▶ _TASK DESCRIPTION_:
Scan the entries below, and for each line that includes the word "CLICK", make a copy.
- - - - - - -
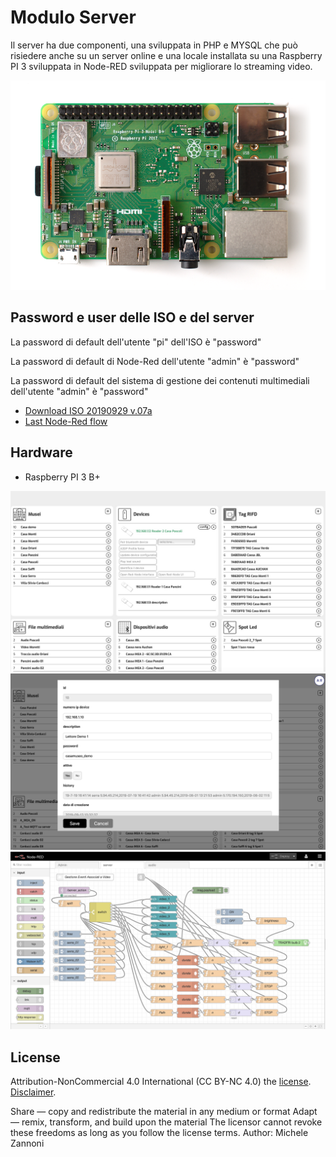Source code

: # Modulo Server

Il server ha due componenti, una sviluppata in PHP e MYSQL che può risiedere anche su un server online e una locale installata su una Raspberry PI 3 sviluppata in Node-RED sviluppata per migliorare lo streaming video.

![Raspberry PI 3 B+ photo by Gareth Halfacree](img/1600px-Raspberry_Pi_3_B+.png)

## Password e user delle ISO e del server
La password di default dell'utente "pi" dell'ISO è "password"

La password di default di Node-Red dell'utente "admin" è "password"

La password di default del sistema di gestione dei contenuti multimediali dell'utente "admin" è "password"

- [Download ISO 20190929 v.07a](https://www.dropbox.com/s/mdmm8pqs013waee/20190929_Iso_base_CCM.img.zip?dl=0)
- [Last Node-Red flow](node-red/flows_casamuseorpi.json)

## Hardware

- Raspberry PI 3 B+

![Server Web UI](img/server_UI_01.jpg)
![Server Web UI](img/server_UI_02.png)
![Server Web UI](img/server_UI_03.png)

## License

Attribution-NonCommercial 4.0 International (CC BY-NC 4.0)
the  [license](https://creativecommons.org/licenses/by-nc/4.0/legalcode). [Disclaimer](https://creativecommons.org/licenses/by-nc/4.0/#).

Share — copy and redistribute the material in any medium or format
Adapt — remix, transform, and build upon the material
The licensor cannot revoke these freedoms as long as you follow the license terms.
Author: Michele Zannoni

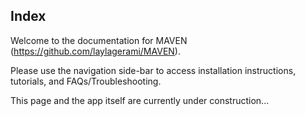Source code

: ## Index

Welcome to the documentation for MAVEN (https://github.com/laylagerami/MAVEN).

Please use the navigation side-bar to access installation instructions, tutorials, and FAQs/Troubleshooting.

This page and the app itself are currently under construction...


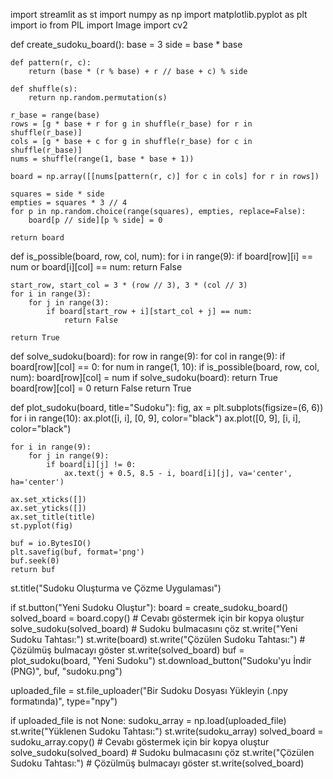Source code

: import streamlit as st
import numpy as np
import matplotlib.pyplot as plt
import io
from PIL import Image
import cv2

def create_sudoku_board():
    base = 3
    side = base * base

    def pattern(r, c):
        return (base * (r % base) + r // base + c) % side

    def shuffle(s):
        return np.random.permutation(s)

    r_base = range(base)
    rows = [g * base + r for g in shuffle(r_base) for r in shuffle(r_base)]
    cols = [g * base + c for g in shuffle(r_base) for c in shuffle(r_base)]
    nums = shuffle(range(1, base * base + 1))

    board = np.array([[nums[pattern(r, c)] for c in cols] for r in rows])

    squares = side * side
    empties = squares * 3 // 4
    for p in np.random.choice(range(squares), empties, replace=False):
        board[p // side][p % side] = 0

    return board

def is_possible(board, row, col, num):
    for i in range(9):
        if board[row][i] == num or board[i][col] == num:
            return False

    start_row, start_col = 3 * (row // 3), 3 * (col // 3)
    for i in range(3):
        for j in range(3):
            if board[start_row + i][start_col + j] == num:
                return False

    return True

def solve_sudoku(board):
    for row in range(9):
        for col in range(9):
            if board[row][col] == 0:
                for num in range(1, 10):
                    if is_possible(board, row, col, num):
                        board[row][col] = num
                        if solve_sudoku(board):
                            return True
                        board[row][col] = 0
                return False
    return True

def plot_sudoku(board, title="Sudoku"):
    fig, ax = plt.subplots(figsize=(6, 6))
    for i in range(10):
        ax.plot([i, i], [0, 9], color="black")
        ax.plot([0, 9], [i, i], color="black")

    for i in range(9):
        for j in range(9):
            if board[i][j] != 0:
                ax.text(j + 0.5, 8.5 - i, board[i][j], va='center', ha='center')

    ax.set_xticks([])
    ax.set_yticks([])
    ax.set_title(title)
    st.pyplot(fig)

    buf = io.BytesIO()
    plt.savefig(buf, format='png')
    buf.seek(0)
    return buf

st.title("Sudoku Oluşturma ve Çözme Uygulaması")

if st.button("Yeni Sudoku Oluştur"):
    board = create_sudoku_board()
    solved_board = board.copy()  # Cevabı göstermek için bir kopya oluştur
    solve_sudoku(solved_board)  # Sudoku bulmacasını çöz
    st.write("Yeni Sudoku Tahtası:")
    st.write(board)
    st.write("Çözülen Sudoku Tahtası:")  # Çözülmüş bulmacayı göster
    st.write(solved_board)
    buf = plot_sudoku(board, "Yeni Sudoku")
    st.download_button("Sudoku'yu İndir (PNG)", buf, "sudoku.png")

uploaded_file = st.file_uploader("Bir Sudoku Dosyası Yükleyin (.npy formatında)", type="npy")

if uploaded_file is not None:
    sudoku_array = np.load(uploaded_file)
    st.write("Yüklenen Sudoku Tahtası:")
    st.write(sudoku_array)
    solved_board = sudoku_array.copy()  # Cevabı göstermek için bir kopya oluştur
    solve_sudoku(solved_board)  # Sudoku bulmacasını çöz
    st.write("Çözülen Sudoku Tahtası:")  # Çözülmüş bulmacayı göster
    st.write(solved_board)
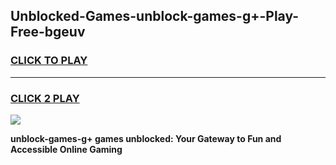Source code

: 
## Unblocked-Games-unblock-games-g+-Play-Free-bgeuv
<h3>
<a href="https://premium76.site?title=unblock-games-g+&ref=21A">CLICK TO PLAY</a></h3>
<hr>

<h3>
<a href="https://premium76.site?title=unblock-games-g+&ref=21A">CLICK 2 PLAY</a>
  
</h3>

<a href="https://premium76.site?title=unblock-games-g+&ref=21A"><img src="https://clearcache.store/games.png"></a>


**unblock-games-g+ games unblocked: Your Gateway to Fun and Accessible Online Gaming**
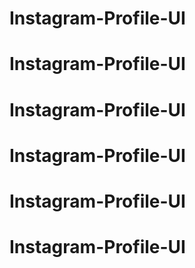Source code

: # Instagram-Profile-UI
# Instagram-Profile-UI
# Instagram-Profile-UI
# Instagram-Profile-UI
# Instagram-Profile-UI
# Instagram-Profile-UI

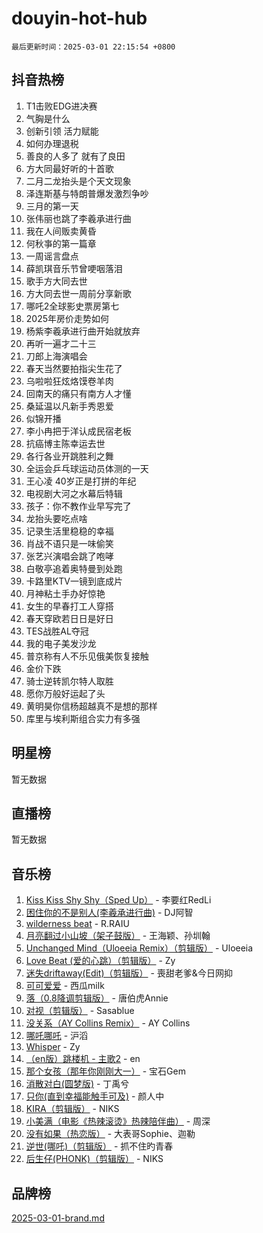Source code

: # douyin-hot-hub

`最后更新时间：2025-03-01 22:15:54 +0800`

## 抖音热榜

1. T1击败EDG进决赛
1. 气胸是什么
1. 创新引领 活力赋能
1. 如何办理退税
1. 善良的人多了 就有了良田
1. 方大同最好听的十首歌
1. 二月二龙抬头是个天文现象
1. 泽连斯基与特朗普爆发激烈争吵
1. 三月的第一天
1. 张伟丽也跳了李羲承进行曲
1. 我在人间贩卖黄昏
1. 何秋亊的第一篇章
1. 一周谣言盘点
1. 薛凯琪音乐节曾哽咽落泪
1. 歌手方大同去世
1. 方大同去世一周前分享新歌
1. 哪吒2全球影史票房第七
1. 2025年房价走势如何
1. 杨紫李羲承进行曲开始就放弃
1. 再听一遍才二十三
1. 刀郎上海演唱会
1. 春天当然要拍指尖生花了
1. 乌啦啦狂炫烙馍卷羊肉
1. 回南天的痛只有南方人才懂
1. 桑延温以凡新手秀恩爱
1. 似锦开播
1. 李小冉把于洋认成民宿老板
1. 抗癌博主陈幸运去世
1. 各行各业开跳胜利之舞
1. 全运会乒乓球运动员体测的一天
1. 王心凌 40岁正是打拼的年纪
1. 电视剧大河之水幕后特辑
1. 孩子：你不教作业早写完了
1. 龙抬头要吃点啥
1. 记录生活里稳稳的幸福
1. 肖战不语只是一味偷笑
1. 张艺兴演唱会跳了咆哮
1. 白敬亭追着奥特曼到处跑
1. 卡路里KTV一镜到底成片
1. 月神粘土手办好惊艳
1. 女生的早春打工人穿搭
1. 春天穿欧若日日是好日
1. TES战胜AL夺冠
1. 我的电子美发沙龙
1. 普京称有人不乐见俄美恢复接触
1. 金价下跌
1. 骑士逆转凯尔特人取胜
1. 愿你万般好运起了头
1. 黄明昊你信杨超越真不是想的那样
1. 库里与埃利斯组合实力有多强

## 明星榜

暂无数据

## 直播榜

暂无数据

## 音乐榜

1. [Kiss Kiss Shy Shy（Sped Up）](https://sf5-hl-cdn-tos.douyinstatic.com/obj/tos-cn-ve-2774/oYpXDAeGgQK0zfPaji7iKUixpCXFGILeLGmvYA) - 李要红RedLi
1. [困住你的不是别人(李羲承进行曲)](https://sf3-cdn-tos.douyinstatic.com/obj/tos-cn-ve-2774/okWrrVL1iQGZbfHVeCPAe7IaerYfM2jEQi5mNI) - DJ阿智
1. [wilderness beat](https://sf3-cdn-tos.douyinstatic.com/obj/tos-cn-ve-2774/o0oBmODSFCpfFdLRGzAAFC2ah9AIMEQfAOueVE) - R.RAIU
1. [月亮翻过小山坡（架子鼓版）](https://sf3-cdn-tos.douyinstatic.com/obj/tos-cn-ve-2774/oMNeN2LYSVP6MMtoAQFGfeQDeftQqYPEErIl8Y) - 王海颖、孙圳翰
1. [Unchanged Mind（Uloeeia Remix）（剪辑版）](https://sf3-cdn-tos.douyinstatic.com/obj/tos-cn-ve-2774/oIHYu1YfsziJqmggAqBsXOiiI2Y1QB6I61RsMW) - Uloeeia
1. [Love Beat  (爱的心跳）（剪辑版）](https://sf3-cdn-tos.douyinstatic.com/obj/tos-cn-ve-2774/oUlARwvEINIisZ9nCnKMZiYFGfCCYLtDADDBge) - Zy
1. [迷失driftaway(Edit)（剪辑版）](https://sf6-cdn-tos.douyinstatic.com/obj/tos-cn-ve-2774/ogaa1xGNeFO6FCaMgO8PzzAceEI4fBLDMi15H3) - 喪甜老爹&今日网抑
1. [可可爱爱](https://sf3-cdn-tos.douyinstatic.com/obj/tos-cn-ve-2774/0deb1e75aea643b9927ba26aaafa29dd) - 西瓜milk
1. [落（0.8降调剪辑版）](https://sf3-cdn-tos.douyinstatic.com/obj/tos-cn-ve-2774/ociN0WUv3APijBYr6DUmAHmdkZ5MjM6gIF3iA) - 唐伯虎Annie
1. [对视（剪辑版）](https://sf3-cdn-tos.douyinstatic.com/obj/tos-cn-ve-2774/ogKtIhiB0WfAa18F9z3uWODMtZi2ysB1VuAIsQ) - Sasablue
1. [没关系（AY Collins Remix）](https://sf3-cdn-tos.douyinstatic.com/obj/tos-cn-ve-2774/oIBbI5Ghw4zdUCQMJrDEFaAQilZP3EIDSi7MW) - AY Collins
1. [哪吒哪吒](https://sf3-cdn-tos.douyinstatic.com/obj/tos-cn-ve-2774/oUkQCgCDnBanFehFEFQDxCQntAOIfp9gyZYFVo) - 沪滔
1. [Whisper](https://sf6-cdn-tos.douyinstatic.com/obj/tos-cn-ve-2774/oEeYKDxIDCFuArkftgkGqCnG7xZtRC2rEMKBQi) - Zy
1. [（en版）跳楼机 - 主歌2](https://sf3-cdn-tos.douyinstatic.com/obj/tos-cn-ve-2774/oklN6GvgQ2L8DpPeaAGf1gPeyKzjXFwHIwoCZv) - en
1. [那个女孩（那年你刚刚大一）](https://sf3-cdn-tos.douyinstatic.com/obj/tos-cn-ve-2774/o4IZw7TlivwiBBBMA2rIgWrGNIrjFroh6bPqQ) - 宝石Gem
1. [消散对白(圆梦版)](https://sf3-cdn-tos.douyinstatic.com/obj/tos-cn-ve-2774/og4jB5I5IizzoZVAAAzWgBMAsMDWoArfwBOiFs) - 丁禹兮
1. [只你(直到幸福能触手可及)](https://sf3-cdn-tos.douyinstatic.com/obj/tos-cn-ve-2774/o0lBkRDzFTeaVSUz3ZZSCBVtZ5DIMQGfgmEAuE) - 颜人中
1. [KIRA（剪辑版）](https://sf6-cdn-tos.douyinstatic.com/obj/tos-cn-ve-2774/o0Bq3TvdHqOfzihWrHyABMociuMA3Inwsbx9Wi) - NIKS
1. [小美满（电影《热辣滚烫》热辣陪伴曲）](https://sf3-cdn-tos.douyinstatic.com/obj/tos-cn-ve-2774/o0GAn2lSgfZIDUgtevCGDQYnFg4CwnrBaxbTZL) - 周深
1. [没有如果（热恋版）](https://sf5-hl-cdn-tos.douyinstatic.com/obj/tos-cn-ve-2774/o4iETqbxIThtCXlBeV0DfAhZsbCFGhagYupnMx) - 大表哥Sophie、迦勒
1. [逆世(哪吒)（剪辑版）](https://sf5-hl-cdn-tos.douyinstatic.com/obj/tos-cn-ve-2774/oMIEZAfEogrLnzfDWMBiZKCWuXIUFLtRDsOFWs) - 抓不住旳青春
1. [后生仔(PHONK)（剪辑版）](https://sf3-cdn-tos.douyinstatic.com/obj/tos-cn-ve-2774/o0TzmfumdQAJ1aGG9F5LfTXIYeGcqYKRPAeFdJ) - NIKS

## 品牌榜

[2025-03-01-brand.md](2025-03-01-brand.md)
- - - - - - -
▶ _ANSWER FOR THIS EXERCISE_:
<a href="https://premium76.site?title=unblock-games-g+&ref=21A">CLICK TO PLAY</a></h3>
<a href="https://premium76.site?title=unblock-games-g+&ref=21A">CLICK 2 PLAY</a>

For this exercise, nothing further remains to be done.